I fail to see how this makes God any different from, say, an editor. Yet clearly McDonald has no problem devoting her entire working life to the process of submitting articles to a mysterious, powerful being who doesn’t necessarily feel the need to explain his editorial decisions, give writers the assignments they want, and not give writers the assignments they don’t want. She blithely enters the roulette wheel, knowing in advance that she may meet the judgment, unappealable and unexplained, of “This does not meet our needs at this time.”

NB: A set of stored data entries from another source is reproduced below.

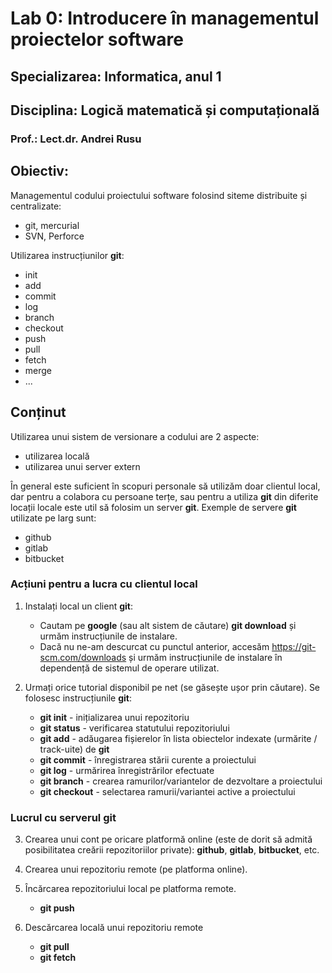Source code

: # Lab 0: Introducere în managementul proiectelor software

## Specializarea: Informatica, anul 1 

## Disciplina: Logică matematică și computațională

### Prof.: Lect.dr. Andrei Rusu

## Obiectiv:
Managementul codului proiectului software folosind siteme distribuite și centralizate:

* git, mercurial
* SVN, Perforce

Utilizarea instrucțiunilor __git__:

* init
* add
* commit
* log
* branch
* checkout
* push
* pull
* fetch
* merge
* ...

## Conținut

Utilizarea unui sistem de versionare a codului are 2 aspecte:

  - utilizarea locală
  - utilizarea unui server extern

În general este suficient în scopuri personale să utilizăm doar  clientul local, dar pentru a colabora cu persoane terțe, sau pentru a utiliza __git__ din diferite locații locale este util să folosim un server __git__. Exemple de servere __git__ utilizate pe larg sunt:
  
  * github
  * gitlab
  * bitbucket

### Acțiuni pentru a lucra cu clientul local

1. Instalați local un client __git__:
   - Cautam pe __google__ (sau alt sistem de căutare) __git download__ și urmăm instrucțiunile de instalare.
   - Dacă nu ne-am descurcat cu punctul anterior, accesăm https://git-scm.com/downloads și urmăm instrucțiunile de instalare în dependență de sistemul de operare utilizat.

2. Urmați orice tutorial disponibil pe net (se găsește ușor prin căutare). Se folosesc instrucțiunile __git__:
   - __git init__ - inițializarea unui repozitoriu
   - __git status__ - verificarea statutului repozitoriului
   - __git add__ - adăugarea fișierelor în lista obiectelor indexate (urmărite / track-uite) de __git__
   - __git commit__ - înregistrarea stării curente a proiectului
   - __git log__ - urmărirea înregistrărilor efectuate
   - __git branch__ - crearea ramurilor/variantelor de dezvoltare a proiectului
   - __git checkout__ - selectarea ramurii/variantei active
a proiectului

### Lucrul cu serverul __git__

3. Crearea unui cont pe oricare platformă online (este de dorit să admită posibilitatea creării repozitoriilor private): __github__, __gitlab__, __bitbucket__, etc. 
4. Crearea unui repozitoriu remote (pe platforma online).
5. Încărcarea repozitoriului local pe platforma remote.

   - __git push__

6. Descărcarea locală unui repozitoriu remote

   - __git pull__
   - __git fetch__

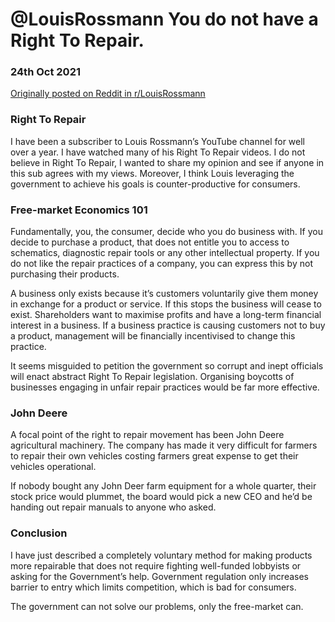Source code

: # @LouisRossmann You do not have a Right To Repair.
### 24th Oct 2021

[Originally posted on Reddit in r/LouisRossmann](https://www.reddit.com/r/LouisRossmann/comments/qex46a/opinion_you_do_not_have_a_right_to_repair/)

### Right To Repair
I have been a subscriber to Louis Rossmann’s YouTube channel for well over a year. I have watched many of his Right To Repair videos. I do not believe in Right To Repair, I wanted to share my opinion and see if anyone in this sub agrees with my views. Moreover, I think Louis leveraging the government to achieve his goals is counter-productive for consumers.

### Free-market Economics 101
Fundamentally, you, the consumer, decide who you do business with. If you decide to purchase a product, that does not entitle you to access to schematics, diagnostic repair tools or any other intellectual property. If you do not like the repair practices of a company, you can express this by not purchasing their products.

A business only exists because it’s customers voluntarily give them money in exchange for a product or service. If this stops the business will cease to exist. Shareholders want to maximise profits and have a long-term financial interest in a business. If a business practice is causing customers not to buy a product, management will be financially incentivised to change this practice.

It seems misguided to petition the government so corrupt and inept officials will enact abstract Right To Repair legislation. Organising boycotts of businesses engaging in unfair repair practices would be far more effective.

### John Deere
A focal point of the right to repair movement has been John Deere agricultural machinery. The company has made it very difficult for farmers to repair their own vehicles costing farmers great expense to get their vehicles operational.

If nobody bought any John Deer farm equipment for a whole quarter, their stock price would plummet, the board would pick a new CEO and he’d be handing out repair manuals to anyone who asked.

### Conclusion
I have just described a completely voluntary method for making products more repairable that does not require fighting well-funded lobbyists or asking for the Government’s help. Government regulation only increases barrier to entry which limits competition, which is bad for consumers.

The government can not solve our problems, only the free-market can.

She doesn’t examine the whole matter from the point of view that, if real life is eternal life, that death might eventually turn out to be the equivalent of a paper cut. She is sure that God must take suffering and death seriously or not be worthy of worship, which is an awfully monotheistic ethical idea. People were willing to hoick offerings and prayers to many of the old pagan gods on the off-chance they’d get a positive response or be left alone. She is sure that a capricious god would also be forebearing about being ignored or too weak to do anything, it seems; she doesn’t seem to have any idea of grand defiance against the entire power of an omnipotent being. That’s too bad. I always like those declarations for Ethics vs the Universe. The people who make them never wonder where they got their ethics, but there you go.
Considering that she’s willing to celebrate the human spirit, and that the human spirit continually does the inexplicable or returns evil for good and good for evil, she apparently has no real problem dealing with the black boxes of other people’s personalities.
So basically, the only one who gives her a rash on this score is… God.
It’s a personal fight against a person, not an idea or principle. She just wants to be convinced that God is the Logos, Reason and Truth Himself. (And most likely, she also has something else going on which has nothing to do with reason and logic, which is usually how people work on all deep philosophical issues.)
This is why I’m glad I’m not an apologist, because honestly, I believe all people are capricious and hidden in unapproachable weirdness, and only God makes any sense. This is probably a heresy against humans being made in the image of God, of course.
Anyway, there are serious books and articles out there on the problem of evil and the reasons why disasters and tragedies are allowed. This isn’t one; it’s one of those mannered, disguised cries to the heavens that you can’t help but feel for.
A real convinced atheist, however, wouldn’t waste a moment’s time or emotion on this sort of theodicy/power of prayer thing, other than on the human level. Bad stuff would just happen, and there’d be no point dwelling on it. He wouldn’t care that people went to church about it; he couldn’t be bothered to worry or to decree how people should spend their energies. Prayer would be useless, but it wouldn’t be as if there were any particular way to deal with such troubles, other than acceptance or resignation. So it wouldn’t be his business, and his article would be one long “Eh. Why’d the editor wake me up on the weekend for this?”